Stored data:
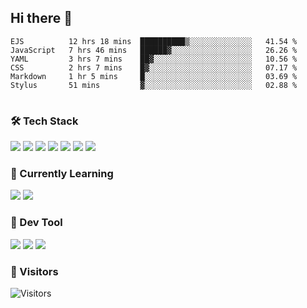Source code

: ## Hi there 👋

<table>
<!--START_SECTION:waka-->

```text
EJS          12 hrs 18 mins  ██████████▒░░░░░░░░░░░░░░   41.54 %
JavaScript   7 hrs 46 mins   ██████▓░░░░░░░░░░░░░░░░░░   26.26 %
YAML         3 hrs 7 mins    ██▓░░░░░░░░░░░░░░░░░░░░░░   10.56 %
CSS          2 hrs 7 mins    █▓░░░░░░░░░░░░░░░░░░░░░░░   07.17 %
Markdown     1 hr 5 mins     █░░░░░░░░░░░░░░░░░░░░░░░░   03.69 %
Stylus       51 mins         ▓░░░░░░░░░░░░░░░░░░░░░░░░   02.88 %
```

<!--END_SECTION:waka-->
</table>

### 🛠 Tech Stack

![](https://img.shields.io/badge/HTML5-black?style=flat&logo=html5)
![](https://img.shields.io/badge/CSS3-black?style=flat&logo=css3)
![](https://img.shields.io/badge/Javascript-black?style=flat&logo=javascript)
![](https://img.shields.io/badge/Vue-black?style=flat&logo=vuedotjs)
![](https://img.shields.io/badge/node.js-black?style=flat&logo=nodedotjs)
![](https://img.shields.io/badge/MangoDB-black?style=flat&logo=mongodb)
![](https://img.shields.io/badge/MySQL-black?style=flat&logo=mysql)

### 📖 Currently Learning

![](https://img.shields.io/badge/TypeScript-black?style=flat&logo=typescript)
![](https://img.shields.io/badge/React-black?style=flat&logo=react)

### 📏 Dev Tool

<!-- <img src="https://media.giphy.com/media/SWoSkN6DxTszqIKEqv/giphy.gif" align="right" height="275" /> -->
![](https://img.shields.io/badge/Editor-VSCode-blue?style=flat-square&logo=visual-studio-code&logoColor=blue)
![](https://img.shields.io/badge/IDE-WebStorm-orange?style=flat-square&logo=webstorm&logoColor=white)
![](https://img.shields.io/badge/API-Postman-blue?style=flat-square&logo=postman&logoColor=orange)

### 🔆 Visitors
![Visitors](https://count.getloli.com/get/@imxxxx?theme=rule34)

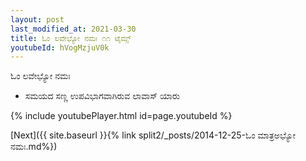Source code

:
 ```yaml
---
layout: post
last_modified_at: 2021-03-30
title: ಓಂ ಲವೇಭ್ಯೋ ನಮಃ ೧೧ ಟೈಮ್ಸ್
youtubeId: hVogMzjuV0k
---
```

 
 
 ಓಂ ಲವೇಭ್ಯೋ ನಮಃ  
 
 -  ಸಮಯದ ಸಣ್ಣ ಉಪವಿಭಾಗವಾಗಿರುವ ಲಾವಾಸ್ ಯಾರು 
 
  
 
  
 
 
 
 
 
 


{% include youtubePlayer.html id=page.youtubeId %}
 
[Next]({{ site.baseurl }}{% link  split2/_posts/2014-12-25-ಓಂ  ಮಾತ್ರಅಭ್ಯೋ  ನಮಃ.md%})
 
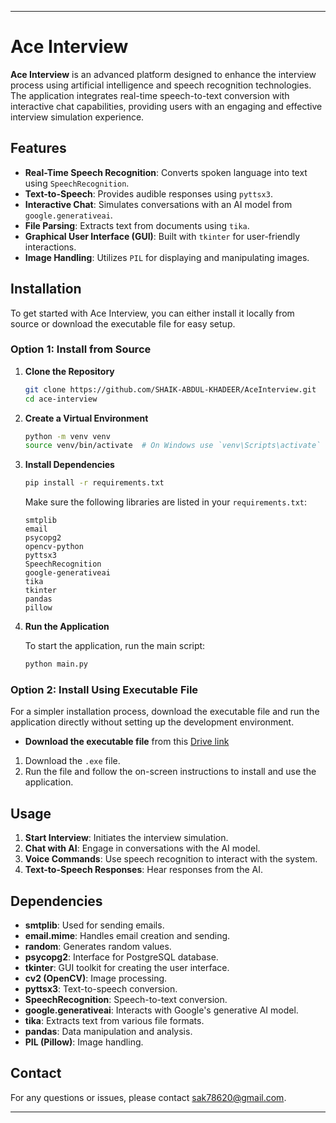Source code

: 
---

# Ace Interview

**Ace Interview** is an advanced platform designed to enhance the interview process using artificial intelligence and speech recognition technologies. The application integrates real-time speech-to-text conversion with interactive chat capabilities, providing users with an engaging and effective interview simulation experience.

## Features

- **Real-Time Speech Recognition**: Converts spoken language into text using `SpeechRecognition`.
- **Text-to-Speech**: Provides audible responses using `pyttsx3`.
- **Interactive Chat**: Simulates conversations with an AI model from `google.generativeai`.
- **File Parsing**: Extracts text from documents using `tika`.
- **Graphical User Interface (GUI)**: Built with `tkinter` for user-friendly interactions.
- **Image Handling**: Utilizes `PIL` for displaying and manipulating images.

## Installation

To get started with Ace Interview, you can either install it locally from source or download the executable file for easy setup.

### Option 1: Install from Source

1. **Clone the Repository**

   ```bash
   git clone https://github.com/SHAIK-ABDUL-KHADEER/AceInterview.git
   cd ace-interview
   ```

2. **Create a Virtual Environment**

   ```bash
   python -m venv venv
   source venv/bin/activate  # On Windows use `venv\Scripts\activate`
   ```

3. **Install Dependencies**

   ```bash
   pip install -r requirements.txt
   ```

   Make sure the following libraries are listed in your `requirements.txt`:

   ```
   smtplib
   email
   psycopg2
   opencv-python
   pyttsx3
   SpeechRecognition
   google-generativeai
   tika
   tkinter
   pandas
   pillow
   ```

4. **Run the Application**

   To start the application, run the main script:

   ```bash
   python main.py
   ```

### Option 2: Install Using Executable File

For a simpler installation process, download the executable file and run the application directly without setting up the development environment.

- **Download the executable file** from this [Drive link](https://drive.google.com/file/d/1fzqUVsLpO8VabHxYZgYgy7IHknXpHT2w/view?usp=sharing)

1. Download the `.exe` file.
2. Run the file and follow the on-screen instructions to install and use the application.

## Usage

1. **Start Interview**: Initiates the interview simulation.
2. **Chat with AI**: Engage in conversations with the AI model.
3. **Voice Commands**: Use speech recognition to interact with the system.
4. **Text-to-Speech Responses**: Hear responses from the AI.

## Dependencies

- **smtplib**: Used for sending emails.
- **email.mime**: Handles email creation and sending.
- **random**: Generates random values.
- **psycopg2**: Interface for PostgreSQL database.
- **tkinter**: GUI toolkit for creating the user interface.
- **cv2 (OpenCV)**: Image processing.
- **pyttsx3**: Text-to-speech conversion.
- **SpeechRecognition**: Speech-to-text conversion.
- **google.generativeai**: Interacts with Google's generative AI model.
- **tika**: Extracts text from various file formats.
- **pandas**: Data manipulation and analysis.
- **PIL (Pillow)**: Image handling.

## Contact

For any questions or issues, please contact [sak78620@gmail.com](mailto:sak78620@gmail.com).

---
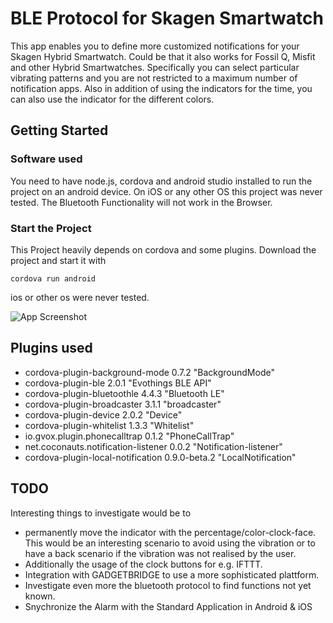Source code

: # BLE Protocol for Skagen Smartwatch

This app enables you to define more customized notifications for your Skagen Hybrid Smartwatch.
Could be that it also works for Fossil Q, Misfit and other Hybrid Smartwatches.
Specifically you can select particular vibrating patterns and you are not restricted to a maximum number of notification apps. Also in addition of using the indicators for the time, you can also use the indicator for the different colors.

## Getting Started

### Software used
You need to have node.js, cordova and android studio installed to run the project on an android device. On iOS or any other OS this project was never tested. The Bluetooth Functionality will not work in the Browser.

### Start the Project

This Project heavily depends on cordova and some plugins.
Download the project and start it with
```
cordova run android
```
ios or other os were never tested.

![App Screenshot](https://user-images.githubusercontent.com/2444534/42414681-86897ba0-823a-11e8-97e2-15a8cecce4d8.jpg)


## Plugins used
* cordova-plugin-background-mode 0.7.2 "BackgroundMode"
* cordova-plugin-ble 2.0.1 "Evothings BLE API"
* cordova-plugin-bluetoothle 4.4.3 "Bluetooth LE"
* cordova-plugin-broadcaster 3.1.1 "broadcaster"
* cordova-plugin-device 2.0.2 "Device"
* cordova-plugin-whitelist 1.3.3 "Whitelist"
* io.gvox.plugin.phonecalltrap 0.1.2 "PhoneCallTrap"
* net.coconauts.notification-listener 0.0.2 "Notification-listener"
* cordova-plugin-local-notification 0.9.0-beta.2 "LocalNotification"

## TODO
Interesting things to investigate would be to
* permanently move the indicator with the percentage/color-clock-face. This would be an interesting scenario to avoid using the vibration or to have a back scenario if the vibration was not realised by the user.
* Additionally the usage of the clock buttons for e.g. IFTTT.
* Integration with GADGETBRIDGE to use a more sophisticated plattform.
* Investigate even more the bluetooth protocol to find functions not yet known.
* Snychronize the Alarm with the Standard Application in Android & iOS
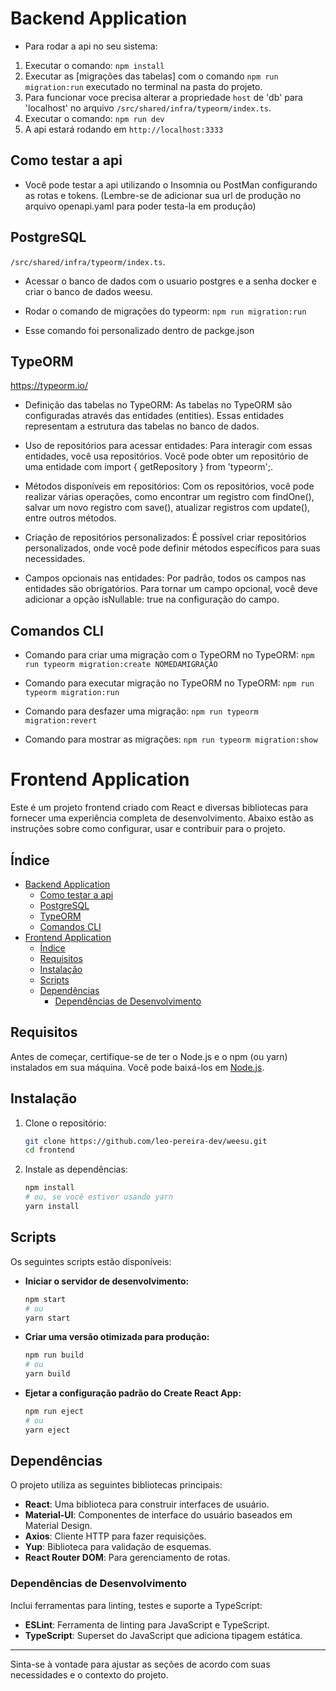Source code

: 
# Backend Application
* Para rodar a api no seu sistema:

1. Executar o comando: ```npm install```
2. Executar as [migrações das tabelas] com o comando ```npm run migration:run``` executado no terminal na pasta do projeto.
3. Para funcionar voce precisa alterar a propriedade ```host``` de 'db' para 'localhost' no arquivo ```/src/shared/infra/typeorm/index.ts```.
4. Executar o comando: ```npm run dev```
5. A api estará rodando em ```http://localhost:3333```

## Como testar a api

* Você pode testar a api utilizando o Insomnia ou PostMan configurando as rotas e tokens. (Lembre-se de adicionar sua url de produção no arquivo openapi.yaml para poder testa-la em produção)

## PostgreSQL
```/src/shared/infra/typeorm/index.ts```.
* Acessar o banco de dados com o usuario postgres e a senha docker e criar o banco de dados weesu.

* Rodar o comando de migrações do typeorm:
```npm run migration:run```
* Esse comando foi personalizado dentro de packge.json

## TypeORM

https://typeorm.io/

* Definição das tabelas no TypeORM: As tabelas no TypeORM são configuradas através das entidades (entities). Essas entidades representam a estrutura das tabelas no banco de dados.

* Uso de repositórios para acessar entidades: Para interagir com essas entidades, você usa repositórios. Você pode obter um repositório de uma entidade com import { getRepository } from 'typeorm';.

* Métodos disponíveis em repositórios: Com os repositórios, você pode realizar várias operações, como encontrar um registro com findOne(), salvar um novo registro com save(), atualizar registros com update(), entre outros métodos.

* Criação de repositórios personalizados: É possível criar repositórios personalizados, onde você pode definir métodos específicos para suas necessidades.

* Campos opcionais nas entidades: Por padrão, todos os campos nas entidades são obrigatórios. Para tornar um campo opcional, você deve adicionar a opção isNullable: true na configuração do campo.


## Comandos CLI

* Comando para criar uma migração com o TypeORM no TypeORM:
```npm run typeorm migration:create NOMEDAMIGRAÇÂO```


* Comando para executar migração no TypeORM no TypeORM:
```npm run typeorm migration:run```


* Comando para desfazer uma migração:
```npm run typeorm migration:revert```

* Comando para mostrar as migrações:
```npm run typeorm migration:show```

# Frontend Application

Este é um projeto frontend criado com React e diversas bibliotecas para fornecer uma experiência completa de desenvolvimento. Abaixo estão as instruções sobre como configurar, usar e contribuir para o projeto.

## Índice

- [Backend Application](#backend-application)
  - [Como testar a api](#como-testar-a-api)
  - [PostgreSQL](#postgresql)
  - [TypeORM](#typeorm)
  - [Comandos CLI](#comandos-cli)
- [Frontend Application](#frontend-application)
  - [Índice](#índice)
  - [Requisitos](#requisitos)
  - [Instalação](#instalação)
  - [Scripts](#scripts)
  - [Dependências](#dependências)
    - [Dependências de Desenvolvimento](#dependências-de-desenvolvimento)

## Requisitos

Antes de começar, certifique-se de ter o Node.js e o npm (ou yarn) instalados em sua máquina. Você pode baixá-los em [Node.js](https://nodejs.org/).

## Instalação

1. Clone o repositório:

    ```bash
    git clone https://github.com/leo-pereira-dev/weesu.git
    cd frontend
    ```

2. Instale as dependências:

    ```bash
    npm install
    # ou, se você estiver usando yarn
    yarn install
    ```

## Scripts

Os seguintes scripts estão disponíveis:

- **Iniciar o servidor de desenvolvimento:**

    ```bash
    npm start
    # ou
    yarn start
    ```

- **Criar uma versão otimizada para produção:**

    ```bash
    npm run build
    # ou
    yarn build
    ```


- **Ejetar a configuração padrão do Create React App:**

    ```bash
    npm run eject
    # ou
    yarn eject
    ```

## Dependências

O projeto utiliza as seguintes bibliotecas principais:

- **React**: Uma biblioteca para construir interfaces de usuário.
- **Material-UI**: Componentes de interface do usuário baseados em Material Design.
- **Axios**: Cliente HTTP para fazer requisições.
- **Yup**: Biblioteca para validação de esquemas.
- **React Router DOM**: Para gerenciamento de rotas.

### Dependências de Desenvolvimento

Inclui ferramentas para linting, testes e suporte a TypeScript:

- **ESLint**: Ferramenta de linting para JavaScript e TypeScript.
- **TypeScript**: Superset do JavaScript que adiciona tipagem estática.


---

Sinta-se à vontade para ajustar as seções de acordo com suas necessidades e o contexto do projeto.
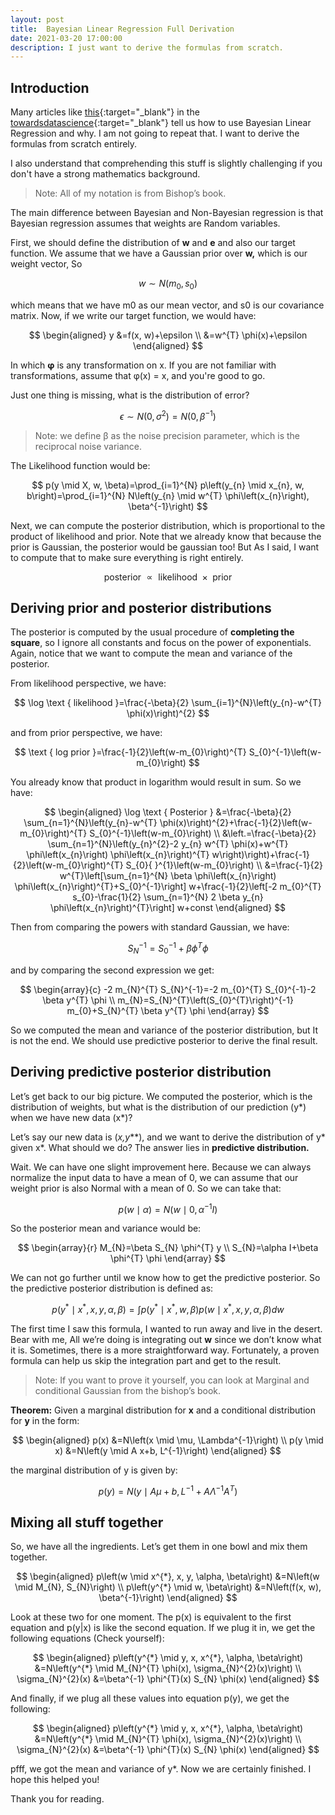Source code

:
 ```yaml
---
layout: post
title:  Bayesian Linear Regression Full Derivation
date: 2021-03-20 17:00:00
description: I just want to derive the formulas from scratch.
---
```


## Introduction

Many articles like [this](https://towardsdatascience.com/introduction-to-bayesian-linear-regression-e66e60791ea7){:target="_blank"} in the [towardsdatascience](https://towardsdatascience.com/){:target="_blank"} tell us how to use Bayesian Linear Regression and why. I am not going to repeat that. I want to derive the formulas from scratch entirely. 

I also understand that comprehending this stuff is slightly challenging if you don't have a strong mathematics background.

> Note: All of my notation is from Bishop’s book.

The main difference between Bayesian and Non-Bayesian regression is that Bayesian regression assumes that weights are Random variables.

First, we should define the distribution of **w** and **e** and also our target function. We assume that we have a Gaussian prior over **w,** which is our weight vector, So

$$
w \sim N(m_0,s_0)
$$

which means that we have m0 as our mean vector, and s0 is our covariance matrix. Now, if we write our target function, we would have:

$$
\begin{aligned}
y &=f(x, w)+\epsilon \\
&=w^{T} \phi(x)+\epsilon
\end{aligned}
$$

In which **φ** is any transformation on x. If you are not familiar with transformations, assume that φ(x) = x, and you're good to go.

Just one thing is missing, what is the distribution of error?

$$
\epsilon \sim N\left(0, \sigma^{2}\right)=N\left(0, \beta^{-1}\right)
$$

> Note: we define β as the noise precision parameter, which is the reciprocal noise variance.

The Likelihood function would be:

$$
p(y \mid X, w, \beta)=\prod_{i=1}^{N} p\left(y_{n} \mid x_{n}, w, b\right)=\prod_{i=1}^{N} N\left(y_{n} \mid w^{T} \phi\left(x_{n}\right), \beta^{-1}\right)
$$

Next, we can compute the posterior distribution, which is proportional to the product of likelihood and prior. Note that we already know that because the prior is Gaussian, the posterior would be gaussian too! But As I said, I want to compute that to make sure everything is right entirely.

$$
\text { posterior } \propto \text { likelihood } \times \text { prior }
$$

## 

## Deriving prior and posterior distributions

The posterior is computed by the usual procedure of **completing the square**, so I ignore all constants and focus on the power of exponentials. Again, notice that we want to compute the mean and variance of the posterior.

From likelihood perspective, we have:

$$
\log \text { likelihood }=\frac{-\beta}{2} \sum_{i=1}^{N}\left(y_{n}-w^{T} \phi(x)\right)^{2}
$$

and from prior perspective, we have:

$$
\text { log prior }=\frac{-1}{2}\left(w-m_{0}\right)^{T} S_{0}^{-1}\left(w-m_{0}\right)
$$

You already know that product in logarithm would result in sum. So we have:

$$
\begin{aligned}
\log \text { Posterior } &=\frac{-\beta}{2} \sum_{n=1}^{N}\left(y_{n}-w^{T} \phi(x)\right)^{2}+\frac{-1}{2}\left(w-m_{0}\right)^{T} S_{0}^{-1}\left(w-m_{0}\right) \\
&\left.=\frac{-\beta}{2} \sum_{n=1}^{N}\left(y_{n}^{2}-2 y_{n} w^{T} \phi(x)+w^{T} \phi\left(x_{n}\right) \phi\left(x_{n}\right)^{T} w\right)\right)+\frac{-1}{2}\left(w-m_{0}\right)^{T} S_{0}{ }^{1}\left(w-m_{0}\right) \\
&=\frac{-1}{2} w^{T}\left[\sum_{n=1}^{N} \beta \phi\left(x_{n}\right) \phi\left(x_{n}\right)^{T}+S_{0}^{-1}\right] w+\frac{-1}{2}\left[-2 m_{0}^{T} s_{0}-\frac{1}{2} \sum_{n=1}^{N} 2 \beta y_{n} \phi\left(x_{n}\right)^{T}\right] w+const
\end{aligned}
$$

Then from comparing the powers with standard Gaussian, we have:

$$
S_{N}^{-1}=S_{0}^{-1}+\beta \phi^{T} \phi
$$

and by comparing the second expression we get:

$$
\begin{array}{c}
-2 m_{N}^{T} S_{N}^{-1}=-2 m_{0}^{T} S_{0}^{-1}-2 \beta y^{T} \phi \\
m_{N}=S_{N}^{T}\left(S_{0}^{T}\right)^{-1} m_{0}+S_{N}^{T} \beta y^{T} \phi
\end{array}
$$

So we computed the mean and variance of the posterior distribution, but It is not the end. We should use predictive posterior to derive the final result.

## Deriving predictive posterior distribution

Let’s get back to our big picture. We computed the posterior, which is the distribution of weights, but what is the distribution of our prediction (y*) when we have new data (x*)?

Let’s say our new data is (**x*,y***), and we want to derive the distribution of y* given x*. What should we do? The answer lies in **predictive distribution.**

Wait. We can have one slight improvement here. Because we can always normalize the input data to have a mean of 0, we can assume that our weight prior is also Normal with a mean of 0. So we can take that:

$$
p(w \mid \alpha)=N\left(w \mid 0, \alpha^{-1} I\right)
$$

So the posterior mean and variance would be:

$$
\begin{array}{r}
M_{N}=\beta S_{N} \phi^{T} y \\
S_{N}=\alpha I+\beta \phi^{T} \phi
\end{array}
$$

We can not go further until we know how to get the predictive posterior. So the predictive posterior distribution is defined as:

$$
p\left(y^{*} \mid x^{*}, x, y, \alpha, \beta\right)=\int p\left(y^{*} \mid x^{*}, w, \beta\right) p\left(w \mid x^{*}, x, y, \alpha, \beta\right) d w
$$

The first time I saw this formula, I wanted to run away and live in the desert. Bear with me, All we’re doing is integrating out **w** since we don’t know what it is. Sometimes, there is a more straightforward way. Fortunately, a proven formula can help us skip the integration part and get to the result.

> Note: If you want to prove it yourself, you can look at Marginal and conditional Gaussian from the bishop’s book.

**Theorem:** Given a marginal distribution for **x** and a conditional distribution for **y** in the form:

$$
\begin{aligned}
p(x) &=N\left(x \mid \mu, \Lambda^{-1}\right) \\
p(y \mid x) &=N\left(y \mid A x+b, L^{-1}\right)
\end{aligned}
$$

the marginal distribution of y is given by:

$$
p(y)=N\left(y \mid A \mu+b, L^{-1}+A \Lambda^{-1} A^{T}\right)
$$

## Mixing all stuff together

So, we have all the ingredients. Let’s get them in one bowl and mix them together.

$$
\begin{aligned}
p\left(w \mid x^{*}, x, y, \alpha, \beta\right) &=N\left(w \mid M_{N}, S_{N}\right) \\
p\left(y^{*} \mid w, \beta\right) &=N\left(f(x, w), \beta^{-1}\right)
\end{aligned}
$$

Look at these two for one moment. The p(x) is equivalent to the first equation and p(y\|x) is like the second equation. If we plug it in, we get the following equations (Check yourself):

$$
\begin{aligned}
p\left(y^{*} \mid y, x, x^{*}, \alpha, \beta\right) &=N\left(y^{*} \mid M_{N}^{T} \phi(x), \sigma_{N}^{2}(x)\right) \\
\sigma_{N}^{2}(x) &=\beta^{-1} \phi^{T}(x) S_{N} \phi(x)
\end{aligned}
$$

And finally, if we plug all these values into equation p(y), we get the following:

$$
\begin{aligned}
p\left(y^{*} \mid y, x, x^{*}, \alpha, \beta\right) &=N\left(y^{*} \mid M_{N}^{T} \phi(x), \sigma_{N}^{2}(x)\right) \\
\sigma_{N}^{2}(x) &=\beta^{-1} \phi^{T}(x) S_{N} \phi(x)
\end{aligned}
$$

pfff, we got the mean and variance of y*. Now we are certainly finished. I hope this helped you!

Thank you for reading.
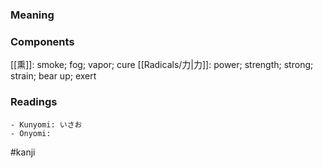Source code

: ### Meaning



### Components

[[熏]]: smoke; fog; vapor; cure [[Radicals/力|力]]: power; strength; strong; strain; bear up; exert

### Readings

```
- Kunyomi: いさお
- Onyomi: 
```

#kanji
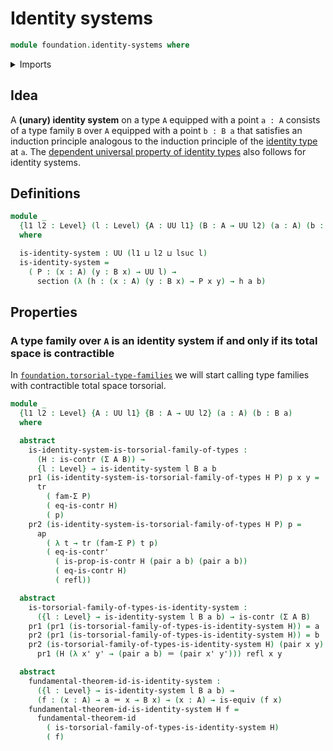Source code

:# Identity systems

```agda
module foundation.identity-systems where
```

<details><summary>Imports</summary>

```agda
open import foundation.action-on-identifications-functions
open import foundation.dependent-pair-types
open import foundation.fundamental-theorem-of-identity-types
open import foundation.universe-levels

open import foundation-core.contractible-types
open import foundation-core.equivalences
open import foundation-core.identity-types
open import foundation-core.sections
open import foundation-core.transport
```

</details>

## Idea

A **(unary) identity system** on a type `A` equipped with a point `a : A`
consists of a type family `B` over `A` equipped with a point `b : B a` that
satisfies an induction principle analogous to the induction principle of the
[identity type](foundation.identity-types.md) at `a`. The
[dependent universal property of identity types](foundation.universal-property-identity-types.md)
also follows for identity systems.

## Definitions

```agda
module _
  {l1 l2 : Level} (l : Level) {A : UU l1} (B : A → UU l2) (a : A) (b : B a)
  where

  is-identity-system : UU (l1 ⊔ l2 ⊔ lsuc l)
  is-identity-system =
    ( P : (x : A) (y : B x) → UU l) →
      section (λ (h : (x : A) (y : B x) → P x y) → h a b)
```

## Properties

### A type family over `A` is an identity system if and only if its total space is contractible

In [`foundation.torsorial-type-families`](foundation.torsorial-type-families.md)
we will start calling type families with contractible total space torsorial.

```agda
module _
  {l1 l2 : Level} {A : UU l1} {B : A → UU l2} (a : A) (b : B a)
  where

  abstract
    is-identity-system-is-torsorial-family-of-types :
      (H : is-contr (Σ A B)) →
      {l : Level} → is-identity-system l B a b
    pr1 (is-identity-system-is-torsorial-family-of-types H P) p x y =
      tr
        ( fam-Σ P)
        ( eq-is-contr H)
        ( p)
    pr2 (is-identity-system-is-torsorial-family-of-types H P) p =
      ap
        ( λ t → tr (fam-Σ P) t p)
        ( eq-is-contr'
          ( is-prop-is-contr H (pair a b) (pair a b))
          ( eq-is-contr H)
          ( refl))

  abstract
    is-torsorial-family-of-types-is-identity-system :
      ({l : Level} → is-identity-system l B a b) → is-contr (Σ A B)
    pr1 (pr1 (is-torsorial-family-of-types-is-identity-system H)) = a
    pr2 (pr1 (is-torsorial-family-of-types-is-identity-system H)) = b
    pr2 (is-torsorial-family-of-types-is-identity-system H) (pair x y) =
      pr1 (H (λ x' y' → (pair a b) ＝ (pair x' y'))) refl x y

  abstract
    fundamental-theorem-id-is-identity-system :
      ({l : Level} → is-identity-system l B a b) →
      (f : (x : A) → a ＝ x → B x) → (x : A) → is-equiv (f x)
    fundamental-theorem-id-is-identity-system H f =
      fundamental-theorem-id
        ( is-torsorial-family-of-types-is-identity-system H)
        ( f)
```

▶ [Task details] Please return only the lines above, starting at the line that has "para suas necessidades." and ending at the line that has "Comando para mostrar", keeping both and leaving each one unchanged.

▶ [Output of the task]
* Criação de repositórios personalizados: É possível criar repositórios personalizados, onde você pode definir métodos específicos para suas necessidades.

* Campos opcionais nas entidades: Por padrão, todos os campos nas entidades são obrigatórios. Para tornar um campo opcional, você deve adicionar a opção isNullable: true na configuração do campo.


## Comandos CLI

* Comando para criar uma migração com o TypeORM no TypeORM:
```npm run typeorm migration:create NOMEDAMIGRAÇÂO```


* Comando para executar migração no TypeORM no TypeORM:
```npm run typeorm migration:run```


* Comando para desfazer uma migração:
```npm run typeorm migration:revert```

* Comando para mostrar as migrações:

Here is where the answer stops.